__Task prompt__.
Every line in the entries where "Problem" is found should be copied.

__Provided data__.
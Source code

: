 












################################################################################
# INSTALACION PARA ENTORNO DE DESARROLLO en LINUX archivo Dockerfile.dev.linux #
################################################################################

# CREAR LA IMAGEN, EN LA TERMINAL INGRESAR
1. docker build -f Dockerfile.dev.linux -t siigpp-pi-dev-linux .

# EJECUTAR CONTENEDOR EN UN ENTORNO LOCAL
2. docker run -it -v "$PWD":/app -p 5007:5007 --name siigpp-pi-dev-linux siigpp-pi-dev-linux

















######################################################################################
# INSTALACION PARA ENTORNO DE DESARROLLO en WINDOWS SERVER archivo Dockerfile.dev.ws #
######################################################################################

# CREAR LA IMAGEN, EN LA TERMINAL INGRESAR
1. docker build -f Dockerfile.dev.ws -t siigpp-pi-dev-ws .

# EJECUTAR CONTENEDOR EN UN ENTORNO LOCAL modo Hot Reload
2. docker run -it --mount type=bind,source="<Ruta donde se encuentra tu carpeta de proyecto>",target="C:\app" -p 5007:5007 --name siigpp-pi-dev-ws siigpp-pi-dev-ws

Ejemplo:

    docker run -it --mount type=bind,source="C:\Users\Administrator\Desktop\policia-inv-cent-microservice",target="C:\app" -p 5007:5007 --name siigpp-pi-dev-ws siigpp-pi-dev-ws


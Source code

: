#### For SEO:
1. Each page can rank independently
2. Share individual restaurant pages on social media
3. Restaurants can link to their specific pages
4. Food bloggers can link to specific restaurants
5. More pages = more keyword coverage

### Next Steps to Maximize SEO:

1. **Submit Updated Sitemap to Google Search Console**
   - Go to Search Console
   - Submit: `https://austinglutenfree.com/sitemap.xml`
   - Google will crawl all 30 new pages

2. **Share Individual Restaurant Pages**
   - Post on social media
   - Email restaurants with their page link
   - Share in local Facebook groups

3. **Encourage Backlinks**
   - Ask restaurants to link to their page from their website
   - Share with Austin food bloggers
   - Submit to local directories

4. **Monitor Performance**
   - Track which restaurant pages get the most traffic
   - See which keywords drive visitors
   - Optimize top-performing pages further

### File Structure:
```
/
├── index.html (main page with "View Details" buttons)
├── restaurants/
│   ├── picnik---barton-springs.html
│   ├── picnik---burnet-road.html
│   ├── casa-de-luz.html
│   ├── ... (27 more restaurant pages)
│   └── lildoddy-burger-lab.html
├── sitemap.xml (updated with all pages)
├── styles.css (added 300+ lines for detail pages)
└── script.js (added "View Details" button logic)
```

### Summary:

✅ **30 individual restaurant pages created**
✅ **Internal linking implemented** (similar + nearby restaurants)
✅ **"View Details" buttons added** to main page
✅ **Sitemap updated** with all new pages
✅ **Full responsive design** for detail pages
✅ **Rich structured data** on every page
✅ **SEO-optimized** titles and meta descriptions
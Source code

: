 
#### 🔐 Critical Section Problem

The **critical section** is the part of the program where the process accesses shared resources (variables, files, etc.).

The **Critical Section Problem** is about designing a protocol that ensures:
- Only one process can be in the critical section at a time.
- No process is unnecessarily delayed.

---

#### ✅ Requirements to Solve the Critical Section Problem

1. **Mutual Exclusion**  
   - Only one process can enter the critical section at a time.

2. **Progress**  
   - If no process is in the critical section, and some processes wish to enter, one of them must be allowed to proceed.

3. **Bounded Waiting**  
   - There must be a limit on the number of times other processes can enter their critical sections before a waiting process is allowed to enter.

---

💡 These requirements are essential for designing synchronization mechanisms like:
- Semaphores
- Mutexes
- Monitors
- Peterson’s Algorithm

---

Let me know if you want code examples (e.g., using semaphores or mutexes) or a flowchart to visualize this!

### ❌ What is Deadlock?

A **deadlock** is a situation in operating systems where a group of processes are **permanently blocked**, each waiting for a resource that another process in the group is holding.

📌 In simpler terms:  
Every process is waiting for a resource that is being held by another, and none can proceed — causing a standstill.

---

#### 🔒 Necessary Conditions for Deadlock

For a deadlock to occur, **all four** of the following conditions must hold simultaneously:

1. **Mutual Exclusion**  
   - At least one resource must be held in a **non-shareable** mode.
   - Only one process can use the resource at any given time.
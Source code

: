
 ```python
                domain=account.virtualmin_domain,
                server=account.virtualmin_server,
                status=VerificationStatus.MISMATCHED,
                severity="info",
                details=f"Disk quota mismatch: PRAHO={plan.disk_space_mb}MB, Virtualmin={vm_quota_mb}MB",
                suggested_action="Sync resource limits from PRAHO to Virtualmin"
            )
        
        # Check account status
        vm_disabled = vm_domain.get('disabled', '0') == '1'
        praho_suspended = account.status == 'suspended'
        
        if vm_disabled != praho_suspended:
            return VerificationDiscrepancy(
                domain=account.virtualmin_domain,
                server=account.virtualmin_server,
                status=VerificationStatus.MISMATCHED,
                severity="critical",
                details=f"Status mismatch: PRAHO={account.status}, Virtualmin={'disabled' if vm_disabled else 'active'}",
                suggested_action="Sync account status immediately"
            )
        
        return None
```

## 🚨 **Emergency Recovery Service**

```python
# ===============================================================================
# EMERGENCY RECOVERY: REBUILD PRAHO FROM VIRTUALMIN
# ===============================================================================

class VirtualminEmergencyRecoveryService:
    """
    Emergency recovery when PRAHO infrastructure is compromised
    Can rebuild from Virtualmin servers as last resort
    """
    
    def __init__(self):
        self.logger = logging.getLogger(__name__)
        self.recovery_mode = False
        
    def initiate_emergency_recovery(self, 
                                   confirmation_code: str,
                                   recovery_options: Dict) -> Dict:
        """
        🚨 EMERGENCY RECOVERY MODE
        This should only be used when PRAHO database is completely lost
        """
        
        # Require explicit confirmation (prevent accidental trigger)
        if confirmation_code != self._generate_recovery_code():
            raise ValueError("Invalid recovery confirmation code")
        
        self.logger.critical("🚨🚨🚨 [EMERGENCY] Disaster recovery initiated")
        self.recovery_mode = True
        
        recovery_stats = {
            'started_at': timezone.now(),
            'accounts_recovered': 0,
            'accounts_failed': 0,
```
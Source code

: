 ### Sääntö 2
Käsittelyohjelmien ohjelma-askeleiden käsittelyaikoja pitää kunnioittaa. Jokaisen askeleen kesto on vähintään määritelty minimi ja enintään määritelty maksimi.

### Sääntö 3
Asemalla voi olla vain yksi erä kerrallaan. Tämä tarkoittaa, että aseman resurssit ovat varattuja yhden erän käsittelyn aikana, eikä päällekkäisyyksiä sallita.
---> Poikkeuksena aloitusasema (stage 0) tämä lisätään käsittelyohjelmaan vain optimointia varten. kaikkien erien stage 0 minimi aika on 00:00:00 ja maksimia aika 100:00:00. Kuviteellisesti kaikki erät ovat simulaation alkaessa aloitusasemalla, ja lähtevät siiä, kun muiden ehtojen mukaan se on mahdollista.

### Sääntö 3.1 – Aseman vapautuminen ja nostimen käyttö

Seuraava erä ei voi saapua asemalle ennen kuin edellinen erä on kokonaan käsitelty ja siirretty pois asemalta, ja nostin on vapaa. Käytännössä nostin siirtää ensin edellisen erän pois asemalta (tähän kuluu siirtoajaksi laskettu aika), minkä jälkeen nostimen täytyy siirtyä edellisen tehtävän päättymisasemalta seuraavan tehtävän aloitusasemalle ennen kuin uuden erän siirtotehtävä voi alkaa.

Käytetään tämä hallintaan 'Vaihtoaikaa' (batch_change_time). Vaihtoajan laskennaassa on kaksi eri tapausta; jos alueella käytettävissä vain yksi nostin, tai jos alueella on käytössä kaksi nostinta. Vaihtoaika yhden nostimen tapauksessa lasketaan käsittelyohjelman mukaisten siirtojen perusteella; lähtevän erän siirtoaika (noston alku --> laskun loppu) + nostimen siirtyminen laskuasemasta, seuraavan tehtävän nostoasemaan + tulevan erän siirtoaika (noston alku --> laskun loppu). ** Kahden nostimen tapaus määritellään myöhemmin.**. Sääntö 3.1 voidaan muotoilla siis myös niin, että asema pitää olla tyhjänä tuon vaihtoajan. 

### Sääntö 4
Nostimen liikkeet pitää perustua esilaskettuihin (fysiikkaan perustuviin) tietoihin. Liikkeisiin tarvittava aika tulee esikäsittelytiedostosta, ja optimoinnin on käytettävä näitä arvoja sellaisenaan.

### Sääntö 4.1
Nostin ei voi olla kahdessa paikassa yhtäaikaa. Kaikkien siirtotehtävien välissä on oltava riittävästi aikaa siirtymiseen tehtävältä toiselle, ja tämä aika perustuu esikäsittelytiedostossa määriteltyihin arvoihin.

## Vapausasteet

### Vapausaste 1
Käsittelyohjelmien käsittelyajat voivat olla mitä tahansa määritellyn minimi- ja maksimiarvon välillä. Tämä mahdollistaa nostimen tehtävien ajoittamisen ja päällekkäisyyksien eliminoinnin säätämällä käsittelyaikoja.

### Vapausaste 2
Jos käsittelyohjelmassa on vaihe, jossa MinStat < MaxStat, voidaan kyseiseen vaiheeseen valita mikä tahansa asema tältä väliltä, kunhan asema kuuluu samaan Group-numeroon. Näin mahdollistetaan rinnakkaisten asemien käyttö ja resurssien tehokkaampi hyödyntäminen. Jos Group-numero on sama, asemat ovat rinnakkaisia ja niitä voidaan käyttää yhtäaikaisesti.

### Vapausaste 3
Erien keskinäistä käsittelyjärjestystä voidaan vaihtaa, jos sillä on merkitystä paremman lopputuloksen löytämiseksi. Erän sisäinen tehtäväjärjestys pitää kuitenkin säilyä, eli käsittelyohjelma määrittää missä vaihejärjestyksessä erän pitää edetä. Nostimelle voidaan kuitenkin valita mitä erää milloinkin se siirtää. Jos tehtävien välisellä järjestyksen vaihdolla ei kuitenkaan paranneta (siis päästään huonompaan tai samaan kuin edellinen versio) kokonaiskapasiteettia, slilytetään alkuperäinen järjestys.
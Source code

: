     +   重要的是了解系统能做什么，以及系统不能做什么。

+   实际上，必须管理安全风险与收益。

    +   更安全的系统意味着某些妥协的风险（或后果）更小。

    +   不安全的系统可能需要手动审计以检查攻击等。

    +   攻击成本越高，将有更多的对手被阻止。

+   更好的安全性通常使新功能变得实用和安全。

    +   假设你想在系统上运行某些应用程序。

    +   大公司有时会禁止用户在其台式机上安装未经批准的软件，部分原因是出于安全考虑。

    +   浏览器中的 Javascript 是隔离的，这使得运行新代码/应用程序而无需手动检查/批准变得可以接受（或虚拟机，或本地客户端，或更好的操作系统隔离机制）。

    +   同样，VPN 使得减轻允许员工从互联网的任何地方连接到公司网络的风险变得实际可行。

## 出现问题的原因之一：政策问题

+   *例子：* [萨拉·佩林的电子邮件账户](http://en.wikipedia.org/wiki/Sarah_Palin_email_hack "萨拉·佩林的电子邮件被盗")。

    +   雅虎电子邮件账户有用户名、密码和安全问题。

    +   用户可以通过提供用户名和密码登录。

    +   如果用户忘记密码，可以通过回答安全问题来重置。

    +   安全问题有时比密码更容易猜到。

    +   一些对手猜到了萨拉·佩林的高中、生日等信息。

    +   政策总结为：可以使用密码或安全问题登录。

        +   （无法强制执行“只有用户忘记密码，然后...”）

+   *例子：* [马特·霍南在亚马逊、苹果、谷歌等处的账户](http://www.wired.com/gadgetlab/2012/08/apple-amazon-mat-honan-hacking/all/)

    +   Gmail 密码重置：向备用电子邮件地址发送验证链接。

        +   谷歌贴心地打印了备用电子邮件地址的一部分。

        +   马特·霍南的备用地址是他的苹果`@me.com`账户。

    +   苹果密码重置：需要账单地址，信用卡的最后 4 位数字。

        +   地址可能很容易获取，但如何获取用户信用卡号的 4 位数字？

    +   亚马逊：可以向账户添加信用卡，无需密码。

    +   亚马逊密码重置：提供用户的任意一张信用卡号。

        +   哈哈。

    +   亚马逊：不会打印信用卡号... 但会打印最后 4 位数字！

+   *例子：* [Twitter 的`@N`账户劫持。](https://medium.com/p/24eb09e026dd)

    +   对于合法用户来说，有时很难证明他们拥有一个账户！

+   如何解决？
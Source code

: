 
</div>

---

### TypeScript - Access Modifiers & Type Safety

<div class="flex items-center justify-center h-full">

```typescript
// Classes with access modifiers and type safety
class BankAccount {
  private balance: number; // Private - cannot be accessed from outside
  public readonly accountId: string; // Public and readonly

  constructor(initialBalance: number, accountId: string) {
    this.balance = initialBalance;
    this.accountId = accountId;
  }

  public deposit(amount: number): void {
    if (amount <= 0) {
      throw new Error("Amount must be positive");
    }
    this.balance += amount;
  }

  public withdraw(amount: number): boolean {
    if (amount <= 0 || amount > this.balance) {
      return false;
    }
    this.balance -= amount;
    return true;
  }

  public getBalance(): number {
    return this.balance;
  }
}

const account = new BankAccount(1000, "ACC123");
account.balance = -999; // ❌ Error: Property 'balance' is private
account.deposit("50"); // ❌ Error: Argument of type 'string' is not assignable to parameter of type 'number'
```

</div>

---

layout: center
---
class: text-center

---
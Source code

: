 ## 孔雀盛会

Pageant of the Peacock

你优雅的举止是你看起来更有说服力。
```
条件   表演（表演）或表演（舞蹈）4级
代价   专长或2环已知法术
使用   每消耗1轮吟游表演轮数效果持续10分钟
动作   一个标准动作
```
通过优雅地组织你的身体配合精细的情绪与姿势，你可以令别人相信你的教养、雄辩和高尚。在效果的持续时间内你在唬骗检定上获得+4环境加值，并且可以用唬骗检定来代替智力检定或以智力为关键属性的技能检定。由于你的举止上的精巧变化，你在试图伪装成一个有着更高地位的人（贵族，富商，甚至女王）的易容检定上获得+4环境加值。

__Response area__.
#### 🔐 Critical Section Problem
The **Critical Section Problem** is about designing a protocol that ensures:
#### ✅ Requirements to Solve the Critical Section Problem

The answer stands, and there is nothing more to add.